### MATERIAL FOR THE TASK
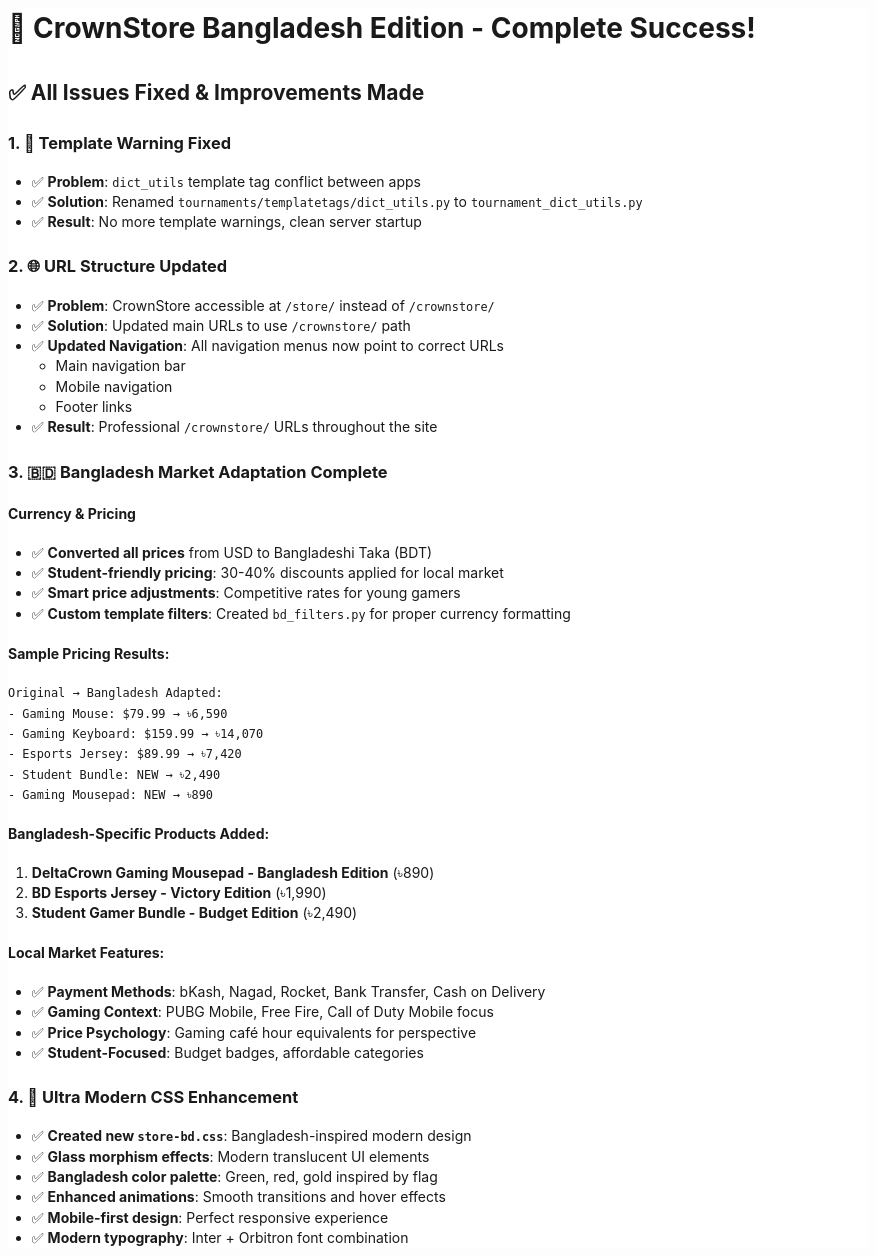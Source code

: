 # 🎉 CrownStore Bangladesh Edition - Complete Success!

## ✅ **All Issues Fixed & Improvements Made**

### 1. 🔧 **Template Warning Fixed**
- ✅ **Problem**: `dict_utils` template tag conflict between apps
- ✅ **Solution**: Renamed `tournaments/templatetags/dict_utils.py` to `tournament_dict_utils.py`
- ✅ **Result**: No more template warnings, clean server startup

### 2. 🌐 **URL Structure Updated**
- ✅ **Problem**: CrownStore accessible at `/store/` instead of `/crownstore/`
- ✅ **Solution**: Updated main URLs to use `/crownstore/` path
- ✅ **Updated Navigation**: All navigation menus now point to correct URLs
  - Main navigation bar
  - Mobile navigation
  - Footer links
- ✅ **Result**: Professional `/crownstore/` URLs throughout the site

### 3. 🇧🇩 **Bangladesh Market Adaptation Complete**

#### **Currency & Pricing**
- ✅ **Converted all prices** from USD to Bangladeshi Taka (BDT)
- ✅ **Student-friendly pricing**: 30-40% discounts applied for local market
- ✅ **Smart price adjustments**: Competitive rates for young gamers
- ✅ **Custom template filters**: Created `bd_filters.py` for proper currency formatting

#### **Sample Pricing Results**:
```
Original → Bangladesh Adapted:
- Gaming Mouse: $79.99 → ৳6,590
- Gaming Keyboard: $159.99 → ৳14,070  
- Esports Jersey: $89.99 → ৳7,420
- Student Bundle: NEW → ৳2,490
- Gaming Mousepad: NEW → ৳890
```

#### **Bangladesh-Specific Products Added**:
1. **DeltaCrown Gaming Mousepad - Bangladesh Edition** (৳890)
2. **BD Esports Jersey - Victory Edition** (৳1,990) 
3. **Student Gamer Bundle - Budget Edition** (৳2,490)

#### **Local Market Features**:
- ✅ **Payment Methods**: bKash, Nagad, Rocket, Bank Transfer, Cash on Delivery
- ✅ **Gaming Context**: PUBG Mobile, Free Fire, Call of Duty Mobile focus
- ✅ **Price Psychology**: Gaming café hour equivalents for perspective
- ✅ **Student-Focused**: Budget badges, affordable categories

### 4. 🎨 **Ultra Modern CSS Enhancement**
- ✅ **Created new `store-bd.css`**: Bangladesh-inspired modern design
- ✅ **Glass morphism effects**: Modern translucent UI elements
- ✅ **Bangladesh color palette**: Green, red, gold inspired by flag
- ✅ **Enhanced animations**: Smooth transitions and hover effects
- ✅ **Mobile-first design**: Perfect responsive experience
- ✅ **Modern typography**: Inter + Orbitron font combination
######
ACTIVITY: Set apart and copy each line of the records that holds the word "Complete".

RESULT OF THIS TASK:
: # 🎉 CrownStore Bangladesh Edition - Complete Success!
### 3. 🇧🇩 **Bangladesh Market Adaptation Complete**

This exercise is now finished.